ACTIVITY
Filter the entries for the word "προς". Copy each line that has it.

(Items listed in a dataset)

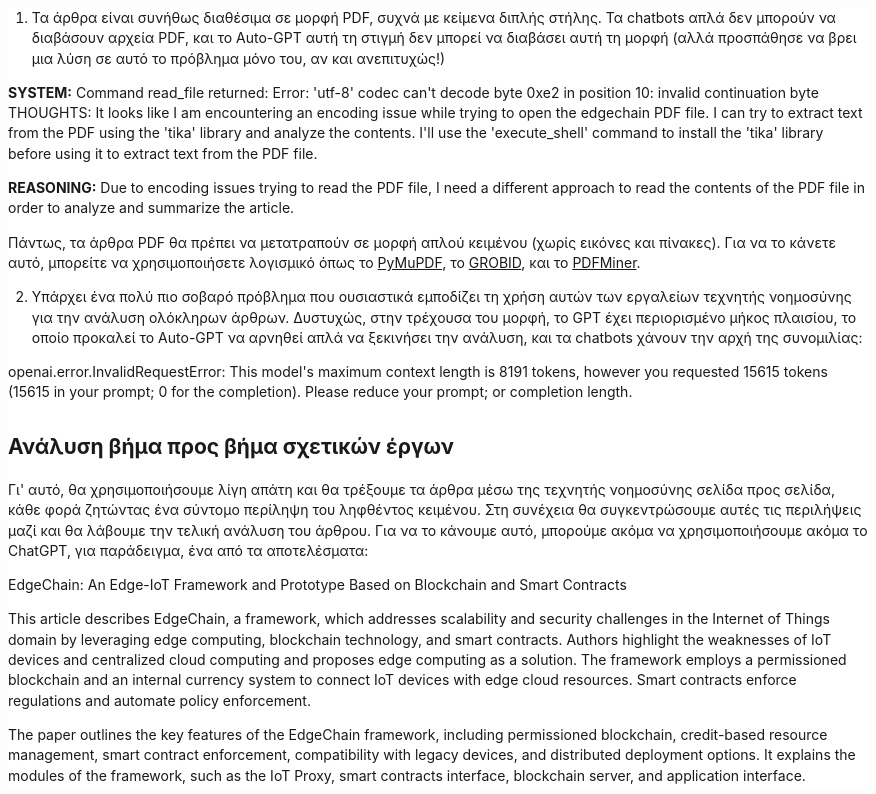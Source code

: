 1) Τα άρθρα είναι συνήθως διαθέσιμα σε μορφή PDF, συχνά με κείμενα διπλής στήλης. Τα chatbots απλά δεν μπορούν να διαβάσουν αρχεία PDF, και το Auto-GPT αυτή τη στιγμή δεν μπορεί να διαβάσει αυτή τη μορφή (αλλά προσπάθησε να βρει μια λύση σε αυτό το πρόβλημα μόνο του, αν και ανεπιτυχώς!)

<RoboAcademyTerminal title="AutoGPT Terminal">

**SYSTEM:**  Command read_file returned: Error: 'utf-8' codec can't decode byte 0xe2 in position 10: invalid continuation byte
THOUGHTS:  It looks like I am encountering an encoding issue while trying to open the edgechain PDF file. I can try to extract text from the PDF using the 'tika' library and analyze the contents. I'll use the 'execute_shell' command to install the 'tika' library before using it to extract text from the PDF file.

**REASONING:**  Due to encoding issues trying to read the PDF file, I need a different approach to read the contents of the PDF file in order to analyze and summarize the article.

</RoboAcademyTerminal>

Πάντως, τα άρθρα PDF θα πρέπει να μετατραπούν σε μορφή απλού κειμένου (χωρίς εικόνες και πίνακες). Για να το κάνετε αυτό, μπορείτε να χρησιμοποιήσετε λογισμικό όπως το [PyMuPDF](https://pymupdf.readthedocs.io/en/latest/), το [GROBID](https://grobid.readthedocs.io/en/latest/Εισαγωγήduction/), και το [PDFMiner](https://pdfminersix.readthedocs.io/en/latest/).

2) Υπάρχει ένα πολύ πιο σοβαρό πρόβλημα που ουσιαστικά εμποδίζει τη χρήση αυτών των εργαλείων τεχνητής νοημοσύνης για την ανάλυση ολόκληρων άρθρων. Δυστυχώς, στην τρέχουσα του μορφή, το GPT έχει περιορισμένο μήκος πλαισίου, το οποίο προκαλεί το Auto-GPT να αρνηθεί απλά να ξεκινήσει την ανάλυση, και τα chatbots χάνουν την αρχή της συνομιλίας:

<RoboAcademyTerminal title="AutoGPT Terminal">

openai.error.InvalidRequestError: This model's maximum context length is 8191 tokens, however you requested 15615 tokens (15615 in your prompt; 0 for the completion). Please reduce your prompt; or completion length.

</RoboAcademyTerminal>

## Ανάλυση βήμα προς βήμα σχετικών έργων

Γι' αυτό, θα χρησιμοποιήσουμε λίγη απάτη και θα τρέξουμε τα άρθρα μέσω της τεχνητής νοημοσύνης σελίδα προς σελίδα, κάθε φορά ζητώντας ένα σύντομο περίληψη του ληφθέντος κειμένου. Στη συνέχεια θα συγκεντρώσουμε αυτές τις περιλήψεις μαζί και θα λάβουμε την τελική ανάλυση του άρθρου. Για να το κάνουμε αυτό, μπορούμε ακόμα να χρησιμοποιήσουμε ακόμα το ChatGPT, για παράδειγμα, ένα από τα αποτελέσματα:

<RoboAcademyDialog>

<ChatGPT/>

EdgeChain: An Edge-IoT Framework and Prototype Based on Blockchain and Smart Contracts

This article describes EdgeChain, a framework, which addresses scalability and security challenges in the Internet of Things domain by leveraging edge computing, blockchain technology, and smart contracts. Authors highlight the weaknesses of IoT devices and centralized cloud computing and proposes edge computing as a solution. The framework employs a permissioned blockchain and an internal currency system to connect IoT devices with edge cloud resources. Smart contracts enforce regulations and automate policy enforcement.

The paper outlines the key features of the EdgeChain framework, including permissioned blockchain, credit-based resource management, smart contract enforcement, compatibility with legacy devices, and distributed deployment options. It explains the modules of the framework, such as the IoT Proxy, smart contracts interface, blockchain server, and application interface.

SOLVED EXERCISE
## Ανάλυση βήμα προς βήμα σχετικών έργων
Γι' αυτό, θα χρησιμοποιήσουμε λίγη απάτη και θα τρέξουμε τα άρθρα μέσω της τεχνητής νοημοσύνης σελίδα προς σελίδα, κάθε φορά ζητώντας ένα σύντομο περίληψη του ληφθέντος κειμένου. Στη συνέχεια θα συγκεντρώσουμε αυτές τις περιλήψεις μαζί και θα λάβουμε την τελική ανάλυση του άρθρου. Για να το κάνουμε αυτό, μπορούμε ακόμα να χρησιμοποιήσουμε ακόμα το ChatGPT, για παράδειγμα, ένα από τα αποτελέσματα:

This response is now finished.